The 16 redundancies also include the GUCU branch co-president, one of the branch treasurers and both reps in one of the affected departments. Throughout this year GUCU activists, particularly affected staff, have fought tirelessly to defend the rights of every staff member who has threatened with redundancy and the downgrading of their working conditions. Their work and the mobilisation of the branch is the reason why SMT were not able to sack 46 people in November 2021. In targeting these specific people for redundancy, SMT have made it clear that having failed in their aim to push through mass redundancies with no opposition, they are now seeking – in what is a clear case of union-busting – to target the activists who resisted them. 

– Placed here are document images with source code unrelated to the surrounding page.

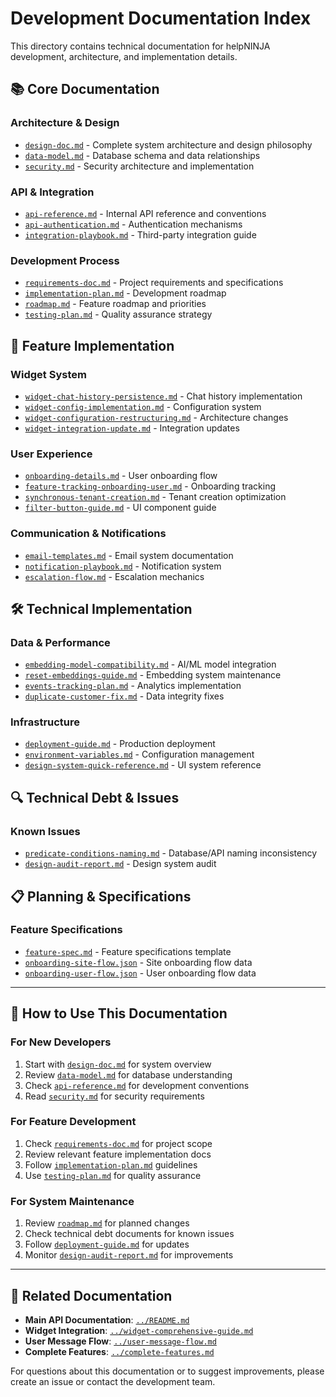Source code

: # Development Documentation Index

This directory contains technical documentation for helpNINJA development, architecture, and implementation details.

## 📚 Core Documentation

### Architecture & Design
- [`design-doc.md`](design-doc.md) - Complete system architecture and design philosophy
- [`data-model.md`](data-model.md) - Database schema and data relationships
- [`security.md`](security.md) - Security architecture and implementation

### API & Integration
- [`api-reference.md`](api-reference.md) - Internal API reference and conventions
- [`api-authentication.md`](api-authentication.md) - Authentication mechanisms
- [`integration-playbook.md`](integration-playbook.md) - Third-party integration guide

### Development Process
- [`requirements-doc.md`](requirements-doc.md) - Project requirements and specifications
- [`implementation-plan.md`](implementation-plan.md) - Development roadmap
- [`roadmap.md`](roadmap.md) - Feature roadmap and priorities
- [`testing-plan.md`](testing-plan.md) - Quality assurance strategy

## 🔧 Feature Implementation

### Widget System
- [`widget-chat-history-persistence.md`](widget-chat-history-persistence.md) - Chat history implementation
- [`widget-config-implementation.md`](widget-config-implementation.md) - Configuration system
- [`widget-configuration-restructuring.md`](widget-configuration-restructuring.md) - Architecture changes
- [`widget-integration-update.md`](widget-integration-update.md) - Integration updates

### User Experience
- [`onboarding-details.md`](onboarding-details.md) - User onboarding flow
- [`feature-tracking-onboarding-user.md`](feature-tracking-onboarding-user.md) - Onboarding tracking
- [`synchronous-tenant-creation.md`](synchronous-tenant-creation.md) - Tenant creation optimization
- [`filter-button-guide.md`](filter-button-guide.md) - UI component guide

### Communication & Notifications
- [`email-templates.md`](email-templates.md) - Email system documentation
- [`notification-playbook.md`](notification-playbook.md) - Notification system
- [`escalation-flow.md`](escalation-flow.md) - Escalation mechanics

## 🛠️ Technical Implementation

### Data & Performance
- [`embedding-model-compatibility.md`](embedding-model-compatibility.md) - AI/ML model integration
- [`reset-embeddings-guide.md`](reset-embeddings-guide.md) - Embedding system maintenance
- [`events-tracking-plan.md`](events-tracking-plan.md) - Analytics implementation
- [`duplicate-customer-fix.md`](duplicate-customer-fix.md) - Data integrity fixes

### Infrastructure
- [`deployment-guide.md`](deployment-guide.md) - Production deployment
- [`environment-variables.md`](environment-variables.md) - Configuration management
- [`design-system-quick-reference.md`](design-system-quick-reference.md) - UI system reference

## 🔍 Technical Debt & Issues

### Known Issues
- [`predicate-conditions-naming.md`](predicate-conditions-naming.md) - Database/API naming inconsistency
- [`design-audit-report.md`](design-audit-report.md) - Design system audit

## 📋 Planning & Specifications

### Feature Specifications
- [`feature-spec.md`](feature-spec.md) - Feature specifications template
- [`onboarding-site-flow.json`](onboarding-site-flow.json) - Site onboarding flow data
- [`onboarding-user-flow.json`](onboarding-user-flow.json) - User onboarding flow data

---

## 📖 How to Use This Documentation

### For New Developers
1. Start with [`design-doc.md`](design-doc.md) for system overview
2. Review [`data-model.md`](data-model.md) for database understanding
3. Check [`api-reference.md`](api-reference.md) for development conventions
4. Read [`security.md`](security.md) for security requirements

### For Feature Development
1. Check [`requirements-doc.md`](requirements-doc.md) for project scope
2. Review relevant feature implementation docs
3. Follow [`implementation-plan.md`](implementation-plan.md) guidelines
4. Use [`testing-plan.md`](testing-plan.md) for quality assurance

### For System Maintenance
1. Review [`roadmap.md`](roadmap.md) for planned changes
2. Check technical debt documents for known issues
3. Follow [`deployment-guide.md`](deployment-guide.md) for updates
4. Monitor [`design-audit-report.md`](design-audit-report.md) for improvements

---

## 🔗 Related Documentation

- **Main API Documentation**: [`../README.md`](../README.md)
- **Widget Integration**: [`../widget-comprehensive-guide.md`](../widget-comprehensive-guide.md)  
- **User Message Flow**: [`../user-message-flow.md`](../user-message-flow.md)
- **Complete Features**: [`../complete-features.md`](../complete-features.md)

For questions about this documentation or to suggest improvements, please create an issue or contact the development team.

The Warden has professed a commitment to ‘liberating the curriculum’, and decolonising approaches, particularly with regard to race, gender and “social justice”, as stated in her twitter bio. However, the 9 academic staff who have received dismissal notices have been targeted precisely because they work in these areas, demonstrating that these professed commitments are not only performative but are being cynically deployed to justify the removal of activists and teachers. Furthermore, the redundancies are also targeting academics whose research and teaching focuses on Islamic history, the History of the Modern Middle East, Arab migrant literature and African migrant literature. If these redundancies go ahead, these courses, which are among the most popular in their departments, will no longer exist at Goldsmiths. 

Among those made redundant will be scholars and teachers working on the Middle East and North Africa, whose work is not only crucial for understanding the modern history and contemporary politics of the region, but also outlines pathways for liberation and resistance to the depredations of imperialism, settler colonialism, and autocratic regimes, notable for their repression of anti-colonial and popular movements, and the imposition of austerity and neoliberal restructuring at home. These are teachers who are committed to real and substantive liberation against and above the corporate virtue signalling and performative politics around “decolonising the curriculum”, which is often pursued with alacrity by management as part of a larger branding exercise.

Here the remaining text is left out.